Task to carry out — Scan the data and please report how many lines include the word "Hahn". Leave out everything but the number.
** Input follows **
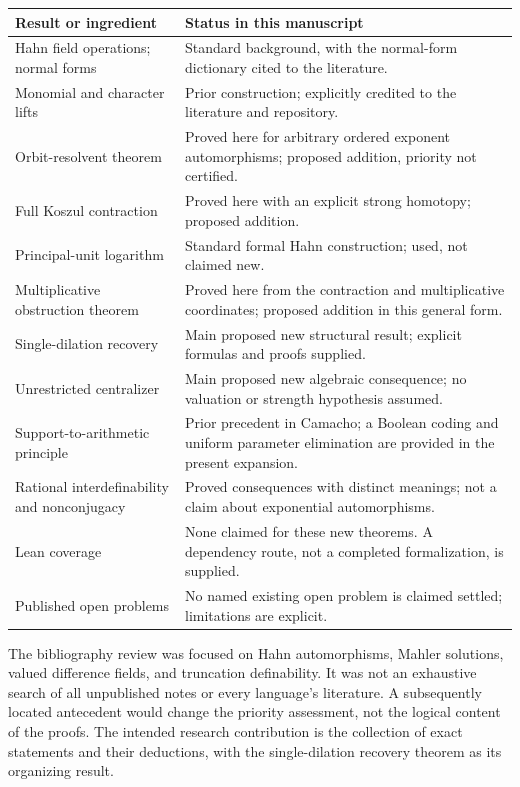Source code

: \documentclass[11pt,oneside]{article}
\numberwithin{equation}{section}
\theoremstyle{definition}
\theoremstyle{remark}
\begin{document}
\begin{longtable}{@{}>{\raggedright\arraybackslash}p{}>{\raggedright\arraybackslash}p{}@{}}
\toprule
Result or ingredient & Status in this manuscript \\
\midrule\endhead
Hahn field operations; normal forms & Standard background, with the normal-form dictionary cited to the literature.\\
Monomial and character lifts & Prior construction; explicitly credited to the literature and repository.\\
Orbit-resolvent theorem & Proved here for arbitrary ordered exponent automorphisms; proposed addition, priority not certified.\\
Full Koszul contraction & Proved here with an explicit strong homotopy; proposed addition.\\
Principal-unit logarithm & Standard formal Hahn construction; used, not claimed new.\\
Multiplicative obstruction theorem & Proved here from the contraction and multiplicative coordinates; proposed addition in this general form.\\
Single-dilation recovery & Main proposed new structural result; explicit formulas and proofs supplied.\\
Unrestricted centralizer & Main proposed new algebraic consequence; no valuation or strength hypothesis assumed.\\
Support-to-arithmetic principle & Prior precedent in Camacho; a Boolean coding and uniform parameter elimination are provided in the present expansion.\\
Rational interdefinability and nonconjugacy & Proved consequences with distinct meanings; not a claim about exponential automorphisms.\\
Lean coverage & None claimed for these new theorems. A dependency route, not a completed formalization, is supplied.\\
Published open problems & No named existing open problem is claimed settled; limitations are explicit.\\
\bottomrule
\end{longtable}

The bibliography review was focused on Hahn automorphisms, Mahler
solutions, valued difference fields, and truncation definability. It was
not an exhaustive search of all unpublished notes or every language's
literature. A subsequently located antecedent would change the priority
assessment, not the logical content of the proofs. The intended research
contribution is the collection of exact statements and their deductions,
with the single-dilation recovery theorem as its organizing result.
\end{document}
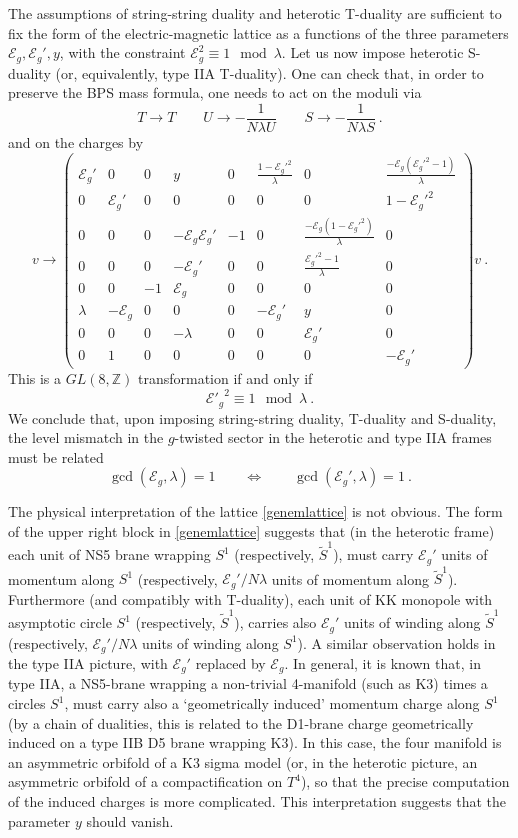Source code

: \documentclass[a4paper,11pt]{article}
\newcommand{\ZZ}{\mathbb{Z}}
\newcommand{\E}{\mathcal{E}}
\numberwithin{equation}{section}
\def\be{\begin{equation}}
\def\ee{\end{equation}}
\begin{document}
The assumptions of string-string duality and heterotic T-duality are sufficient to fix the form of the electric-magnetic lattice as a functions of the three parameters $\E_g,\E_g',y$, with the constraint $\E_g^2\equiv 1\mod \lambda$. Let us now impose heterotic S-duality (or, equivalently, type IIA T-duality).
One can check that, in order to preserve the BPS mass formula, one needs to  act on the moduli via
\be T\to T\qquad U\to -\frac{1}{N\lambda U}\qquad S\to -\frac{1}{N\lambda S}\ .
\ee
and on the charges by
\be v\rightarrow
\begin{pmatrix}
 {\E_g'} & 0 & 0 & y & 0 & \frac{1-{\E_g'}^2}{\lambda} & 0 &
   \frac{{-\E_g} ({\E_g'}^2-1)}{\lambda} \\
 0 & {\E_g'} & 0 & 0 & 0 & 0 & 0 & 1-{\E_g'}^2 \\
 0 & 0 & 0 & -{\E_g} {\E_g'} & -1 & 0 & \frac{-{\E_g}(1-
   {\E_g'}^2)}{\lambda} & 0 \\
 0 & 0 & 0 & {-\E_g'} & 0 & 0 & \frac{{\E_g'}^2-1}{\lambda} & 0 \\
 0 & 0 & -1 & {\E_g} & 0 & 0 & 0 & 0 \\
 \lambda & -{\E_g} & 0 & 0 & 0 & -{\E_g'} & y & 0 \\
 0 & 0 & 0 & -\lambda & 0 & 0 & {\E_g'} & 0 \\
 0 & 1 & 0 & 0 & 0 & 0 & 0 & -{\E_g'}
\end{pmatrix}v\ .
\ee
This is a $GL(8,\ZZ)$ transformation if and only if
\be\label{coprime} {\E'_g}^2\equiv  1\mod \lambda\ .
\ee
We conclude that, upon imposing string-string duality, T-duality and S-duality, the level mismatch in the $g$-twisted sector in the heterotic and type IIA frames must be related
\be \gcd(\E_g,\lambda)=1\qquad \Leftrightarrow \qquad \gcd(\E_g',\lambda)=1\ .
\ee

 
 
The physical interpretation of the lattice \eqref{genemlattice} is not obvious. The form of the upper right block in \eqref{genemlattice} suggests that (in the heterotic frame) each unit of NS5 brane wrapping $S^1$ (respectively, $\tilde S^1$), must carry $ \E_g'$ units of momentum along $S^1$ (respectively, $\E_g'/N\lambda$ units of momentum along $\tilde S^1$). Furthermore (and compatibly with T-duality), each unit of KK monopole with asymptotic circle $S^1$ (respectively, $\tilde S^1$), carries also $\E_g'$ units of winding along $\tilde S^1$ (respectively, $ \E_g'/N\lambda$ units of winding along $S^1$). A similar observation holds in the type IIA picture, with $ \E_g'$ replaced by $\E_g$.  In general, it is known that, in type IIA, a NS5-brane wrapping a non-trivial 4-manifold (such as K3) times a circles $S^1$, must carry also a `geometrically induced' momentum charge along $S^1$ (by a chain of dualities, this is related to the D1-brane charge geometrically induced  on a type IIB D5 brane wrapping K3). In this case, the four manifold is an asymmetric orbifold of a K3 sigma model (or, in the heterotic picture, an asymmetric orbifold of a compactification on $T^4$), so that the precise computation of the induced charges is more complicated. This interpretation suggests that the parameter $y$ should vanish.
\end{document}
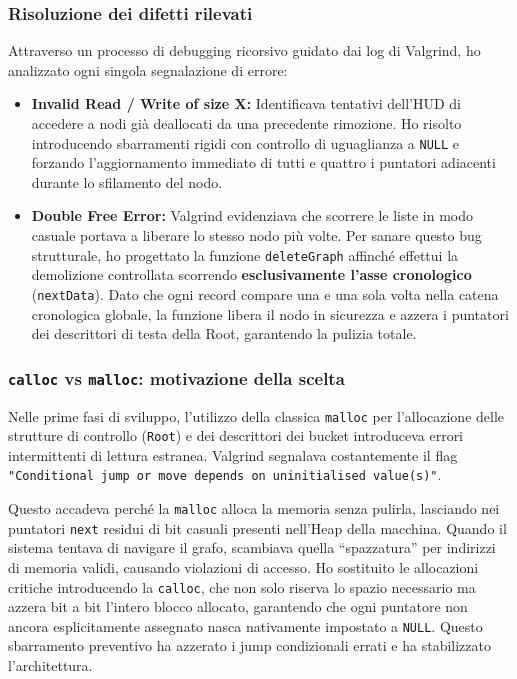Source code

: \documentclass[12pt, a4paper]{article}
\begin{document}
\subsubsection{Risoluzione dei difetti rilevati}
Attraverso un processo di debugging ricorsivo guidato dai log di Valgrind, ho analizzato ogni singola segnalazione di errore:
\begin{itemize}[leftmargin=*]
    \item \textbf{Invalid Read / Write of size X:} Identificava tentativi dell'HUD di accedere a nodi già deallocati da una precedente rimozione. Ho risolto introducendo sbarramenti rigidi con controllo di uguaglianza a \texttt{NULL} e forzando l'aggiornamento immediato di tutti e quattro i puntatori adiacenti durante lo sfilamento del nodo.
    \item \textbf{Double Free Error:} Valgrind evidenziava che scorrere le liste in modo casuale portava a liberare lo stesso nodo più volte. Per sanare questo bug strutturale, ho progettato la funzione \texttt{deleteGraph} affinché effettui la demolizione controllata scorrendo \textbf{esclusivamente l'asse cronologico} (\texttt{nextData}). Dato che ogni record compare una e una sola volta nella catena cronologica globale, la funzione libera il nodo in sicurezza e azzera i puntatori dei descrittori di testa della Root, garantendo la pulizia totale.
\end{itemize}

\subsubsection{\texttt{calloc} vs \texttt{malloc}: motivazione della scelta}
Nelle prime fasi di sviluppo, l'utilizzo della classica \texttt{malloc} per l'allocazione delle strutture di controllo (\texttt{Root}) e dei descrittori dei bucket introduceva errori intermittenti di lettura estranea. Valgrind segnalava costantemente il flag \texttt{"Conditional jump or move depends on uninitialised value(s)"}.

Questo accadeva perché la \texttt{malloc} alloca la memoria senza pulirla, lasciando nei puntatori \texttt{next} residui di bit casuali presenti nell'Heap della macchina. Quando il sistema tentava di navigare il grafo, scambiava quella ``spazzatura'' per indirizzi di memoria validi, causando violazioni di accesso. Ho sostituito le allocazioni critiche introducendo la \texttt{calloc}, che non solo riserva lo spazio necessario ma azzera bit a bit l'intero blocco allocato, garantendo che ogni puntatore non ancora esplicitamente assegnato nasca nativamente impostato a \texttt{NULL}. Questo sbarramento preventivo ha azzerato i jump condizionali errati e ha stabilizzato l'architettura.
\end{document}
** End of Input **
Answer space — 3